- Combine numerous sources and create your own view
Usually, students look for good, dependable notes (either from books, online or classmates) and then hurry off to school, feeling well equipped.
This tactics can be effective, but in order to excel, it’s better to make a comparison of several sources (books, presentations, videos and so on) and combine these together by forming your own study material.
By doing this one can make sure that their study material doesn’t stay static, but always improves. If you find anything new or interesting that’s connected to the topic, then add it in. This will help you to extend your understanding of the subject as you’ll have scrutinized multiple points of view. You can then create your informed opinion on the matter – something that will be missing in most of your classmates.
- Quantify your progress (measure it from day one)
It’s not anything new for scholars to simulate a test setting and create or partake in quizzes to see how much they are acquainted with a subject. However, most scholars test themselves like this when it is too late, and exams are already approaching.
The answer is to create and take small tests frequently from the starting. If one makes a habit out of this and incorporates it into their study routine, then they’ll have a much distinct idea of how they’re progressing and any areas they might need to brush up on. Doing so will not only help you retain information for longer, but it will also reduce your anxiety levels and prepare you for an exam-type environment.
- Use your emotional intelligence
In several cases, what really differentiates the most exceptional students isn’t their academic aptitude but their emotional intelligence. “What’s that?” you ask. Well, emotional intelligence relates to your capability to stay driven and deal with tense situations.
Research by Stanford University found that scholars’ emotional quotient (their EQ) was a better forecaster of victory than their intelligence quotient (IQ). How you accomplish that basically comes down to whether you have a growth mindset or a fixed mindset. Those with a growth mindset accept challenges and treat them as a chance to learn something new while those with a fixed mindset fixate on problems and feel overwhelmed.

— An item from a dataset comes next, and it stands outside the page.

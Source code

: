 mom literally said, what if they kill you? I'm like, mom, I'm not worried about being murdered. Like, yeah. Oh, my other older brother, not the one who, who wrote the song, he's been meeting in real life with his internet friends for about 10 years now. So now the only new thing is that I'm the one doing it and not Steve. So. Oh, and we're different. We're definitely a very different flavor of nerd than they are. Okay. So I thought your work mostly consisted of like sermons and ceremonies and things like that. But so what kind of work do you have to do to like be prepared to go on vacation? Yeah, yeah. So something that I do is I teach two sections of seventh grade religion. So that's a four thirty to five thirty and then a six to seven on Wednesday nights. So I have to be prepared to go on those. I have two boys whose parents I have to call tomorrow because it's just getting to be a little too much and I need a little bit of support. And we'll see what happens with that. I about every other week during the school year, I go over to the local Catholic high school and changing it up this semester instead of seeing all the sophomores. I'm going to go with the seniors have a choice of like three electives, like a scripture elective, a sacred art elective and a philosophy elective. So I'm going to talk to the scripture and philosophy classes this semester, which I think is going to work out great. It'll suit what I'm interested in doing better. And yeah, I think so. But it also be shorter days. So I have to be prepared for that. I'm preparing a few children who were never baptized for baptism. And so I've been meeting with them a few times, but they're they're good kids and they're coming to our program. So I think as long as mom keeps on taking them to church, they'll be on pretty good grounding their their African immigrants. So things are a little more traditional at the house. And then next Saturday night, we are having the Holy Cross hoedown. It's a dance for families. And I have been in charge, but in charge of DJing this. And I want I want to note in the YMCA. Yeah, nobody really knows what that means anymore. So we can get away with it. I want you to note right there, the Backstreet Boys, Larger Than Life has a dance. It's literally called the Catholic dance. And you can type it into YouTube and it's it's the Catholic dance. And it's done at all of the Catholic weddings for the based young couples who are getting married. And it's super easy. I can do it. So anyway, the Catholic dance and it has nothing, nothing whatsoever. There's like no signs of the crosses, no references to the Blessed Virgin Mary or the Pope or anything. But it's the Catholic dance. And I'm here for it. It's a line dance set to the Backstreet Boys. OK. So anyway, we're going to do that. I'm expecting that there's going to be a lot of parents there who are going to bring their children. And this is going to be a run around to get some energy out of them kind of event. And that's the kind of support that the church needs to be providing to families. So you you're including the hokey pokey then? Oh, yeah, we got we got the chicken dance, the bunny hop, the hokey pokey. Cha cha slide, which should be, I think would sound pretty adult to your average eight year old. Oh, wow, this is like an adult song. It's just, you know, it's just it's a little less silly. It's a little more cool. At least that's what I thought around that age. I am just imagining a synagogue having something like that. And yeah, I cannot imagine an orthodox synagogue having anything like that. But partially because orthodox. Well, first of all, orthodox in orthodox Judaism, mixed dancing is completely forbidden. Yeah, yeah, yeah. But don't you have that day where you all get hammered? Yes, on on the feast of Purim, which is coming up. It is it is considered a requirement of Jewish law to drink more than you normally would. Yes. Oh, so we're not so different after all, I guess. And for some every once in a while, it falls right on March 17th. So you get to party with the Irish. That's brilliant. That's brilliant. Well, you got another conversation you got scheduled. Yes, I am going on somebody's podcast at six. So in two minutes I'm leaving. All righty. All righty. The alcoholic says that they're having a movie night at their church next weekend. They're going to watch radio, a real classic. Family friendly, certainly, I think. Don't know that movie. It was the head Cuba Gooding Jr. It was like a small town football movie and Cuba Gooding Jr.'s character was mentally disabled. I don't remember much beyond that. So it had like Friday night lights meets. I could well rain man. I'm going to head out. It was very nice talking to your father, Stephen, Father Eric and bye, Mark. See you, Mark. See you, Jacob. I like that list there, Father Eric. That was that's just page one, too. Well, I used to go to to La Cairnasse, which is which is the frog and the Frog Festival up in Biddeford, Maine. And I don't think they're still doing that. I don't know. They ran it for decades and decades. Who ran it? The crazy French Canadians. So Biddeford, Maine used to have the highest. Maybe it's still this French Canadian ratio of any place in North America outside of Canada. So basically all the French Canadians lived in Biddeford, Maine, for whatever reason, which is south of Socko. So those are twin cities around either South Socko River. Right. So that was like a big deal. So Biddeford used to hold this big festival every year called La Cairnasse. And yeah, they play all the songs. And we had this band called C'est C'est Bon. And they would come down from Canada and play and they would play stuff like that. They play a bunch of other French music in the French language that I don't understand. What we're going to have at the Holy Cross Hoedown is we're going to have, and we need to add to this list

A good approach to shape a growth mindset is to encounter your learning needs head on. Try to not look at studying as simply being part of examination preparation as this puts the importance on being scrutinized instead of procuring knowledge. If one focuses on knowledge instead of cramming, your understanding of a topic and your capability to recollect information about it in the future will be far better. So approach your education in an optimistic way by viewing learning and knowledge as valuable ends in and of themselves.
- Don’t equate yourself with others
In the end, success has a different meaning to each of us.Aside from that, comparing yourself to others only puts undue pressure and restrains both, levels of motivation and creativity. And so, the best scholars do not care as to what the next individual is doing because they’re absorbed in their own goals and needs. So don’t get bogged down in competition by trying to emulate someone else – remember point 3 and use you emotional intelligence to inspire yourself to achieve your own success.
- Don’t take short-cuts & Communicate with others
Always remember, what truly matters is your individual learning experience. Even if one knows that they can get the answer to an exercise they’re doing on the Internet or from a friend, don’t look! Of course, you can ask others for their help but always put your individual learning goals first. Get the data you need and find your own answers. In the long run, it is much more necessary to get results through dedication and effort.
While one should have his/her own personal learning goals, learning can also follow a collaborative route. There are vast benefits to creating a net of connections (peers, teachers and anyone else) with which one can get in contact with to share views and discuss ideas.